For comparison, if Crosby agreed to a $8.7 million deal with his favorite team growing up, the Montreal Canadiens, he’d be subject to 53.15% tax in Quebec. That means he’d owe $4,624,050 in taxes and take home $4,075,950, less than what he would pay the government.
However, if Crosby took his talents to Florida, a state without income tax, and signed with the Florida Panthers or Tampa Bay Lightning, he’d have more money in his pocket.
Despite living in a tax-free state, Crosby would owe taxes in all the cities/states he visits, which would cost him 40.25% with the Panthers or 40.25% with the Lightning.

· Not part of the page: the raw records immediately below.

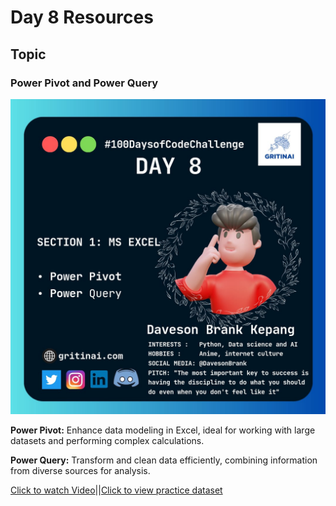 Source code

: # Day 8 Resources

## Topic

### Power Pivot and Power Query

![100 days of code Day 8](https://github.com/GritinAI/100daysofcode2.0/blob/main/Images/Day8.jpg)

**Power Pivot:** Enhance data modeling in Excel, ideal for working with large datasets and performing complex calculations.

**Power Query:** Transform and clean data efficiently, combining information from diverse sources for analysis.

[Click to watch Video](https://www.youtube.com/watch?v=80htpBa6OaM)||[Click to view practice dataset](https://view.officeapps.live.com/op/view.aspx?src=https%3A%2F%2Fwww.simonsezit.com%2Fwp-content%2Fuploads%2F2020%2F04%2FPower-Pivot-Workbook2.xlsx&wdOrigin=BROWSELINK)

For this example, Crosby will play with Tampa Bay. At the end of the season, he’d owe roughly $3,501,750 in taxes and take home more than $5,198,250 while enjoying beautiful weather year-round.
So, to recap the importance of taxes on a player’s salary, Crosby would take home $4,867,650 with the Penguins and just $4,075,950 with the Canadiens, a loss of about $791,700, but could increase his earnings by $321,600 to $5,198,250 if he skated in Florida.
Now that the NHL has announced that the salary cap will go up over the next three seasons, fans could see a handful of superstars swapping cities, looking for the best way to keep their lofty salaries while playing competitive hockey in a city they like.